───── DATA SUPPLIED ─────
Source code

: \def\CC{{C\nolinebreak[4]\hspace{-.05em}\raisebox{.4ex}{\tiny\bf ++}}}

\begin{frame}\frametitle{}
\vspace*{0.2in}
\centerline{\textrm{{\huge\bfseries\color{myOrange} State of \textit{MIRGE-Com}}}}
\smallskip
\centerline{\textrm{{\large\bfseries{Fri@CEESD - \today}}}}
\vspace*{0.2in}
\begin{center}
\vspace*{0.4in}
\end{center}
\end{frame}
─────
TASK TO COMPLETE: Write out the records shown above, exactly as they appear.

REPLY TO THE EXERCISE:
Source code

: \def\CC{{C\nolinebreak[4]\hspace{-.05em}\raisebox{.4ex}{\tiny\bf ++}}}

\begin{frame}\frametitle{}
\vspace*{0.2in}
\centerline{\textrm{{\huge\bfseries\color{myOrange} State of \textit{MIRGE-Com}}}}
\smallskip
\centerline{\textrm{{\large\bfseries{Fri@CEESD - \today}}}}
\vspace*{0.2in}
\begin{center}
\vspace*{0.4in}
\end{center}
\end{frame}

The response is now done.